● **EXERCISE BRIEF**
In your reply, write out the records exactly, each line intact.

RECORDS SHOWN Block Start

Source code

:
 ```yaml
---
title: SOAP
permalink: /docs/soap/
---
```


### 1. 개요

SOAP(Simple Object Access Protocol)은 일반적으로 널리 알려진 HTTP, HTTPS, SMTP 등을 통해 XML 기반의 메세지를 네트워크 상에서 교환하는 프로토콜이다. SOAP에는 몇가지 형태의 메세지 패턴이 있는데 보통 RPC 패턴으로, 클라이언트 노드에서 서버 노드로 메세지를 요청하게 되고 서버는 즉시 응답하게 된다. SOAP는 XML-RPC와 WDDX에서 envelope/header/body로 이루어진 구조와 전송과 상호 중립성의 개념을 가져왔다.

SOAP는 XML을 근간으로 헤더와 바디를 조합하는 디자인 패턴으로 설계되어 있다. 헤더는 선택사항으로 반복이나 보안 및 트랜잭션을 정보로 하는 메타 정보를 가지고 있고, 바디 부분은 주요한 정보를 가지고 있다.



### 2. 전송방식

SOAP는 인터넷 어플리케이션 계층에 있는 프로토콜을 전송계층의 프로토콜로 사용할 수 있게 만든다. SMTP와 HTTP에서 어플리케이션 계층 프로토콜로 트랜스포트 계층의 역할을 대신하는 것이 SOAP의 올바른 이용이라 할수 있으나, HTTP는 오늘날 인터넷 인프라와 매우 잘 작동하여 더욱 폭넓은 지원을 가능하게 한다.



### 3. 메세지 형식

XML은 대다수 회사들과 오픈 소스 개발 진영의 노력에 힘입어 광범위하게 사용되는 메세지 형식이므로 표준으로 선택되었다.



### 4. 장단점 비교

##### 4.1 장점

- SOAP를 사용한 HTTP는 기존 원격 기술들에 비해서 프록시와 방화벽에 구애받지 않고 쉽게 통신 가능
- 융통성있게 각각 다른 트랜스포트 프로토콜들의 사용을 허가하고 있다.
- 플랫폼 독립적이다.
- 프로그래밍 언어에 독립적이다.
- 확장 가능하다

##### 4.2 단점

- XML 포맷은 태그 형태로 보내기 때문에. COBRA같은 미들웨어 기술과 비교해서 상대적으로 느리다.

RECORDS SHOWN Block End

● **WRITTEN REPLY**
Source code

:
 ```yaml
---
title: SOAP
permalink: /docs/soap/
---
```


### 1. 개요

SOAP(Simple Object Access Protocol)은 일반적으로 널리 알려진 HTTP, HTTPS, SMTP 등을 통해 XML 기반의 메세지를 네트워크 상에서 교환하는 프로토콜이다. SOAP에는 몇가지 형태의 메세지 패턴이 있는데 보통 RPC 패턴으로, 클라이언트 노드에서 서버 노드로 메세지를 요청하게 되고 서버는 즉시 응답하게 된다. SOAP는 XML-RPC와 WDDX에서 envelope/header/body로 이루어진 구조와 전송과 상호 중립성의 개념을 가져왔다.

SOAP는 XML을 근간으로 헤더와 바디를 조합하는 디자인 패턴으로 설계되어 있다. 헤더는 선택사항으로 반복이나 보안 및 트랜잭션을 정보로 하는 메타 정보를 가지고 있고, 바디 부분은 주요한 정보를 가지고 있다.



### 2. 전송방식

SOAP는 인터넷 어플리케이션 계층에 있는 프로토콜을 전송계층의 프로토콜로 사용할 수 있게 만든다. SMTP와 HTTP에서 어플리케이션 계층 프로토콜로 트랜스포트 계층의 역할을 대신하는 것이 SOAP의 올바른 이용이라 할수 있으나, HTTP는 오늘날 인터넷 인프라와 매우 잘 작동하여 더욱 폭넓은 지원을 가능하게 한다.



### 3. 메세지 형식

XML은 대다수 회사들과 오픈 소스 개발 진영의 노력에 힘입어 광범위하게 사용되는 메세지 형식이므로 표준으로 선택되었다.



### 4. 장단점 비교

##### 4.1 장점

- SOAP를 사용한 HTTP는 기존 원격 기술들에 비해서 프록시와 방화벽에 구애받지 않고 쉽게 통신 가능
- 융통성있게 각각 다른 트랜스포트 프로토콜들의 사용을 허가하고 있다.
- 플랫폼 독립적이다.
- 프로그래밍 언어에 독립적이다.
- 확장 가능하다

##### 4.2 단점

- XML 포맷은 태그 형태로 보내기 때문에. COBRA같은 미들웨어 기술과 비교해서 상대적으로 느리다.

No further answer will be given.